Roma (Italia). Il 25 agosto 2023 si celebra la nascita al cielo della Beata Suor Maria Troncatti (16 febbraio 1883 – 25 agosto 1969), Figlia di Maria Ausiliatrice missionaria in Ecuador, la cui dedizione all’opera della riconciliazione tra Shuar e coloni culminò con l’offerta della vita per questa causa.

Nel marzo del 1922 la Casa Madre di Nizza era in fermento per i festeggiamenti del 50° di fondazione dell’Istituto delle FMA. Si svolgevano lunghi incontri del Consiglio Generale per programmare i festeggiamenti e definire nuove destinazioni e fondazioni.

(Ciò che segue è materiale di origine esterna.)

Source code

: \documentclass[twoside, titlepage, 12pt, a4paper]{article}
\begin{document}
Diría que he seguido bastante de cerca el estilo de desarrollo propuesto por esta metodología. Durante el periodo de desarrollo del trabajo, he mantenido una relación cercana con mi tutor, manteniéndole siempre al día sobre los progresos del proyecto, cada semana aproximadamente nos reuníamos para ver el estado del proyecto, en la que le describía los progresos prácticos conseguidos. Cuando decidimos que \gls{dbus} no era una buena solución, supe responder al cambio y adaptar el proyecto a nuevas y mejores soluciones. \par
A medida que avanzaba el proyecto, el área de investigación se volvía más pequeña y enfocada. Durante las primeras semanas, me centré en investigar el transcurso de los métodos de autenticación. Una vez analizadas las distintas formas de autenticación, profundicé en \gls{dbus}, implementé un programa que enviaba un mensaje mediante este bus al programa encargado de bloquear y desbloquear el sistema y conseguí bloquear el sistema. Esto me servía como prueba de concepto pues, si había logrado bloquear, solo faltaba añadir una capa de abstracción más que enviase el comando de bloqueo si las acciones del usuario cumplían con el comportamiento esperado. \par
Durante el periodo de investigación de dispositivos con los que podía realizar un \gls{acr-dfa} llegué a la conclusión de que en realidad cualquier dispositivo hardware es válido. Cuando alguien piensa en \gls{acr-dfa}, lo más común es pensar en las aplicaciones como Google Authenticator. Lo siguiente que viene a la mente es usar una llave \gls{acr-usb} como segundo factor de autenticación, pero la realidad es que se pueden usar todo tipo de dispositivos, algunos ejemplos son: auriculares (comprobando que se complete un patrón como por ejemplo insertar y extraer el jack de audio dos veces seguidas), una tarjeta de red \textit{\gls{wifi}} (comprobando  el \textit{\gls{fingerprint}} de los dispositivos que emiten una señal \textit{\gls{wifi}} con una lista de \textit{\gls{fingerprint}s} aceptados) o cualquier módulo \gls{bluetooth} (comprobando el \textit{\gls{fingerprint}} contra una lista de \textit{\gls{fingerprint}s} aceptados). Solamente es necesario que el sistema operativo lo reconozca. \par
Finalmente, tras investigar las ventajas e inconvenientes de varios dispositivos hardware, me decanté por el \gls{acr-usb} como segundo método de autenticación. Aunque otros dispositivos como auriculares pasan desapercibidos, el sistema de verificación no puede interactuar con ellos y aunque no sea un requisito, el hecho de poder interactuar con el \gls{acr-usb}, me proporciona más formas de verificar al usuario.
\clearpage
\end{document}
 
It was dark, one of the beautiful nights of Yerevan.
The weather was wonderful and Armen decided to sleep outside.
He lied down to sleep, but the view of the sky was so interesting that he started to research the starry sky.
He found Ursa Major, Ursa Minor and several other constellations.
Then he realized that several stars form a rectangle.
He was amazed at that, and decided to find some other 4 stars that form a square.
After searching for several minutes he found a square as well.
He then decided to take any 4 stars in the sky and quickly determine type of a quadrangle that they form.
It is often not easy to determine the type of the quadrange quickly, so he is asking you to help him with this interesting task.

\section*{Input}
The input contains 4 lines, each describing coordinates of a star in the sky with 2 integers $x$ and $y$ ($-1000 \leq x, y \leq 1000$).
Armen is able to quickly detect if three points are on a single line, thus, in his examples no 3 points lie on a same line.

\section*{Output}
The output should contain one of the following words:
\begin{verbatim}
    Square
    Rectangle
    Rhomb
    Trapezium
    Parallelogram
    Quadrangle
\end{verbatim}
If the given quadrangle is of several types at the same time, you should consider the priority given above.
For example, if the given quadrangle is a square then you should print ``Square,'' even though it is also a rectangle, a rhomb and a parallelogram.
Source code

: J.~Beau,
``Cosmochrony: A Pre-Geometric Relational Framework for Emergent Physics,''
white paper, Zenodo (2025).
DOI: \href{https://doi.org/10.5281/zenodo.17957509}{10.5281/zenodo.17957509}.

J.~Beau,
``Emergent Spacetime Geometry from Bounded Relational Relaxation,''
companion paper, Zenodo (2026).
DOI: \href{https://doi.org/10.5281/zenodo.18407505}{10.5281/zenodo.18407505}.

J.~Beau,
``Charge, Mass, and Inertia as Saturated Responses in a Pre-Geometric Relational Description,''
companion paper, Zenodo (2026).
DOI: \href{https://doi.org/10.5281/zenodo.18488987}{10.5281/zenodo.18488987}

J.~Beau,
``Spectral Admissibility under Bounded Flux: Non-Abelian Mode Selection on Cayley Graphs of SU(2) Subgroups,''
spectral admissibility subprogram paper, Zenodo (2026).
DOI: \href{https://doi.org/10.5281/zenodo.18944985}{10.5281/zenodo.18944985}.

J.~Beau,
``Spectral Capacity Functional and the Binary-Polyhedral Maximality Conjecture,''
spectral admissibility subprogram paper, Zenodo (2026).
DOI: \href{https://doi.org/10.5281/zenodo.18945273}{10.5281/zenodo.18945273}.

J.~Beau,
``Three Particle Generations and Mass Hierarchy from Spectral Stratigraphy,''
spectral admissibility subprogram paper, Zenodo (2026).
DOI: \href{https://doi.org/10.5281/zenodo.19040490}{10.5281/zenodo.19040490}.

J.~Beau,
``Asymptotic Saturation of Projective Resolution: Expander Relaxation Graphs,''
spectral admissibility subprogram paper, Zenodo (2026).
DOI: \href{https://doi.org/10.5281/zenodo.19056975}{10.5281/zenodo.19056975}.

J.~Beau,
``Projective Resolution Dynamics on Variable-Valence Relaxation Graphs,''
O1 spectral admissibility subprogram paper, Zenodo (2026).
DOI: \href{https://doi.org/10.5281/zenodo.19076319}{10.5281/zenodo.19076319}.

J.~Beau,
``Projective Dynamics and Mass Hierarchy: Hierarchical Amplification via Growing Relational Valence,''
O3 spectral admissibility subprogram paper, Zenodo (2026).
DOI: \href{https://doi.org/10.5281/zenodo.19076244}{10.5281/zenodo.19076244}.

Suor Maria Troncatti era membro di quella Comunità e curava le consorelle e le giovani con la sua sapienza di esperta infermiera crocerossina, veterana della Prima Guerra mondiale del 1915-1918. Nell’infermeria delle ragazze, la giovane Marina Luzzi stava morendo per una polmonite doppia. Con insistenza, aveva chiesto di essere portata dalle suore per morire nella casa della Madonna, sotto il suo manto. Suor Maria la vegliava giorno e notte e quando si accorse che era agli ultimi attimi, le affidò il suo sogno missionario da portare a Maria Ausiliatrice: “andare tra i lebbrosi”. La giovane, mentre spirava, le profetizzò che non sarebbe andata tra i lebbrosi ma in Ecuador. Infatti, tre giorni dopo la morte di Marina, la Superiora generale, Madre Caterina Daghero, incontrandola, le comunicò che la sua destinazione era tra la gente e tra la gioventù che abitava la foresta amazzonica ecuadoriana.

Suor Maria partì per la missione il 9 novembre del 1922, a 39 anni, e ripartì di lì per il cielo il 25 agosto del 1969. La profezia della destinazione la rafforzò nel darsi senza calcolo, al di là di ogni umana valutazione, certa che Dio la voleva lì, in quella terra abitata da due ‘etnie avverse’: i coloni bianchi e gli indigeni Shuar. Culture diverse, divergenze, contrasti, soprusi, incontri, promozioni, collaborazioni impegnarono il suo cuore di madre: amò tutti indistintamente e cercò in tutti i modi di renderli uniti.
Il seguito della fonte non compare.